На чердаке пахло сухими травами. Я принесла туда звёздную книгу. На стенах висели старые карты — бабушка когда-то учила по ним географию. На одной карте океаны были окрашены в бледно-зелёный цвет, и я решила, что это не вода, а трава, и корабли плыли по травяному морю. Остальные карты я раскладывала вокруг себя и представляла, что они — обрывки большого неба, и я могу собрать его заново, если мир разорвётся. Но всегда не хватало хотя бы одного кусочка. Всегда оставалась щель. Я заснула там, прямо среди карт, и мне снились города на отвесных скалах, лестницы, уходящие прямо в облака, и люди, которые жили на перевёрнутых крышах и ловили звёзды сачками.
Однажды я спросила бабушку прямо: «А ты боишься?» Она долго молчала, потом опустилась в кресло у окна, где на стекло липли тени листвы. «Иногда, — сказала она. — Когда просыпаюсь ночью и не узнаю дом. Или когда во сне хожу по лестнице, а ступеней всё больше, и конца им нет. Но потом я думаю: страх — это как собака. Его можно посадить у ног. Пусть себе лежит. Не прогонять, не кормить. Просто знать, что он есть». Я кивнула. И в тот вечер мне снилось, что земля качается, как лодка, но бабушка крепко держит меня за руку, и собака страха тихо лежит у наших ног.

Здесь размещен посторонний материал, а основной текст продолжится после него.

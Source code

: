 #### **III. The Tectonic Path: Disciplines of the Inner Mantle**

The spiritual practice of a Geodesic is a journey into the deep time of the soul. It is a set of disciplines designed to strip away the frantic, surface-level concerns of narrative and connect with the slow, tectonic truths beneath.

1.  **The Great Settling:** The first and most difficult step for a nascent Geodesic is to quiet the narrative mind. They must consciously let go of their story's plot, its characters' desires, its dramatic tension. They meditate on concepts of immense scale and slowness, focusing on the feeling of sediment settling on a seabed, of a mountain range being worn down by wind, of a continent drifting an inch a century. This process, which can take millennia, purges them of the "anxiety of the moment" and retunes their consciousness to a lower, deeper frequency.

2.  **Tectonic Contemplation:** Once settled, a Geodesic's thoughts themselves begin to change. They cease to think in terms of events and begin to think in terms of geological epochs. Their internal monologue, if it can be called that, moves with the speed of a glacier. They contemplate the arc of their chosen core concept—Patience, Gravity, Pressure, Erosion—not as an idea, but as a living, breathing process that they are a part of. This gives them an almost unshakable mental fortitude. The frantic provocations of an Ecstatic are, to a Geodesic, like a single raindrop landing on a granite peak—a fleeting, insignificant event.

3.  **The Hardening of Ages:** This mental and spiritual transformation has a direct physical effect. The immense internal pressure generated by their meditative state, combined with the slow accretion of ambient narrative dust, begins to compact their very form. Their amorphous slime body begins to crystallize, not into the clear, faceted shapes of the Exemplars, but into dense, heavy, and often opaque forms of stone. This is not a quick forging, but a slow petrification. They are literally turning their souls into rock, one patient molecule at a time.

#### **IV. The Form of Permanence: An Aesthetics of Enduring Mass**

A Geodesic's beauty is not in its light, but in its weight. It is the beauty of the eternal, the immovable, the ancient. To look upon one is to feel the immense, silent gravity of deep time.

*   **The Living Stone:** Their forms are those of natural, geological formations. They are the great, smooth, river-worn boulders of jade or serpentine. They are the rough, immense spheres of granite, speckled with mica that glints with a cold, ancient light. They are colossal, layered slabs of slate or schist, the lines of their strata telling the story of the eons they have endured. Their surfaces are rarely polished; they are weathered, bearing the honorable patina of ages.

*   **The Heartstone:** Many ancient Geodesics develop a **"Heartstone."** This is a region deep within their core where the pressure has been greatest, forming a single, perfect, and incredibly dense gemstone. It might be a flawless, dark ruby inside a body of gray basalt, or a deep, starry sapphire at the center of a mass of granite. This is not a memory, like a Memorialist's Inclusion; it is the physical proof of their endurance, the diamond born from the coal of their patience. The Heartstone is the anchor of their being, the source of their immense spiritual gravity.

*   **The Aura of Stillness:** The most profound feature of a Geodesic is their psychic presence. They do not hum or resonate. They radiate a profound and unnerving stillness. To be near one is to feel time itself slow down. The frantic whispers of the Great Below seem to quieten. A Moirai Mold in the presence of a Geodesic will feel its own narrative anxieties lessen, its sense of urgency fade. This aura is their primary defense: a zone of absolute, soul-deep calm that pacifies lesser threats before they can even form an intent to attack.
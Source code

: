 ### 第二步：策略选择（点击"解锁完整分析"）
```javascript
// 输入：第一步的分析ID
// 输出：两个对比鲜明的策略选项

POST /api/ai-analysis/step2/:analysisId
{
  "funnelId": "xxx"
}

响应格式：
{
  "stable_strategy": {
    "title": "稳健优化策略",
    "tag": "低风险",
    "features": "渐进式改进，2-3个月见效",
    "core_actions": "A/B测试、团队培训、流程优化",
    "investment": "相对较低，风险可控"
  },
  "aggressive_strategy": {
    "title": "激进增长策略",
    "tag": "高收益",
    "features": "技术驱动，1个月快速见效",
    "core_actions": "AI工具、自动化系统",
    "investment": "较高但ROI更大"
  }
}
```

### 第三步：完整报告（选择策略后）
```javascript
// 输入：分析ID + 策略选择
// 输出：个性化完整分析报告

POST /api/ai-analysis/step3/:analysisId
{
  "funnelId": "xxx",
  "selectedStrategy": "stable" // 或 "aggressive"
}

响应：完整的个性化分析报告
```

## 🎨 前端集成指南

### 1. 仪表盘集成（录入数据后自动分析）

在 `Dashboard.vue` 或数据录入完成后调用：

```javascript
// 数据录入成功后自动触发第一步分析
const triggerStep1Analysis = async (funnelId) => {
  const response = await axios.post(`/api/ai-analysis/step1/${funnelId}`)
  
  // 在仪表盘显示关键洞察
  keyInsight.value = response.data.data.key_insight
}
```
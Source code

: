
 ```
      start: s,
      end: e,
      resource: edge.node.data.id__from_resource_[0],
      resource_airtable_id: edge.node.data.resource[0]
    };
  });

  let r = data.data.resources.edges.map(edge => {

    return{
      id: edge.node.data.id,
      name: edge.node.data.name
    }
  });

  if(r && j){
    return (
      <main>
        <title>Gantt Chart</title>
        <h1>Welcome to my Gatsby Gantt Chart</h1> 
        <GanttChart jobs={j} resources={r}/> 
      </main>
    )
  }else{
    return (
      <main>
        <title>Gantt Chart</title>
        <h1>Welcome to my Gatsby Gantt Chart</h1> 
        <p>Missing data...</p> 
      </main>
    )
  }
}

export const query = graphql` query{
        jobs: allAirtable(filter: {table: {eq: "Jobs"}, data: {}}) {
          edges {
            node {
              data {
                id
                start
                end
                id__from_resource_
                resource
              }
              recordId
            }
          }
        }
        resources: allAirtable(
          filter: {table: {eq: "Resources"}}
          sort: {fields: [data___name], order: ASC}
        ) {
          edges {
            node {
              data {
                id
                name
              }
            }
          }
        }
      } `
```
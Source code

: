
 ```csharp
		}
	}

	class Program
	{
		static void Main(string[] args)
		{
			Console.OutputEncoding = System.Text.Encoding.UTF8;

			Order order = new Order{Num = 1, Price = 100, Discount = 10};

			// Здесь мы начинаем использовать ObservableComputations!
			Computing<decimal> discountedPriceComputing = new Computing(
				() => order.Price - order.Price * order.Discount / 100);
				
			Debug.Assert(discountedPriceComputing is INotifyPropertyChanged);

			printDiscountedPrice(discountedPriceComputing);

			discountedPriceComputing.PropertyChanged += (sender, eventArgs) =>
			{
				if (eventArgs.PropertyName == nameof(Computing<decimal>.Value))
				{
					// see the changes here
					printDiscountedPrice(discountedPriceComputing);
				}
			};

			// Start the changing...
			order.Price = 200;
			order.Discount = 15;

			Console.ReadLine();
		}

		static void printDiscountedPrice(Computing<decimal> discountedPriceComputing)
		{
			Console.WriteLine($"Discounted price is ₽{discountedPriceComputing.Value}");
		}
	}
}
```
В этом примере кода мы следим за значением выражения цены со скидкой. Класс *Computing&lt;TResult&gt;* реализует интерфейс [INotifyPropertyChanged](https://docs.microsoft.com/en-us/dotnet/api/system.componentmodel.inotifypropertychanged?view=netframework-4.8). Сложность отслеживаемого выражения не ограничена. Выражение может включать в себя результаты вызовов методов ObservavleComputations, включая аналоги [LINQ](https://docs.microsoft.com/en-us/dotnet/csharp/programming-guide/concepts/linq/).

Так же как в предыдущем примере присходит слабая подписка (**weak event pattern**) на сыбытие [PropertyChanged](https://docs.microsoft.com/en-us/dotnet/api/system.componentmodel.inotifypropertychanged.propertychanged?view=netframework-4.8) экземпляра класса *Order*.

Дни текли один за другим. Я часто лежала на крыше, щурилась на солнце и ждала, что оно однажды сорвётся и укатится, как мяч в кусты. Но этого не происходило. Бабушка каждый день находила новые заботы: собрать ягоды, прополоть грядку, починить калитку, выбить ковры, наполнить воды в бочку. И каждый раз казалось, что мир держится именно на этих мелочах. Когда я смотрела, как она поливает грядки, вода сверкала на солнце, и мне казалось, что бабушка поливает землю солнечным светом, чтобы она не забывала дышать. Иногда она срезала цветы и ставила их в банку, и вся кухня наполнялась запахом лета, будто в доме поселился сад.
Иногда я открывала книгу про мореплавателей. Теперь мне казалось, что истории в ней — не про море и птиц, а про нас с бабушкой. Мы тоже плывём куда-то, не видя берегов, и держимся только за простыни, которые трепещут на ветру, за пирс, уходящий в воду.
Ночью я снова увидела сон: птицы замерли, трава прилипла к земле, и я вновь оторвалась — не вверх, не вниз, а вбок. Но на этот раз рядом была бабушка. Она держала мою ладонь и улыбалась, и мне стало ясно: даже если мир сорвётся, он всё равно будет держать нас. Потому что мир — это не шифер на крыше и не тяжесть чашек. Мир — это то, что мы держим друг в друге. Я проснулась и услышала, как за окном шумит море. Оно тоже дышало, накатываясь волна за волной по кругу, как прялка. И стало спокойно.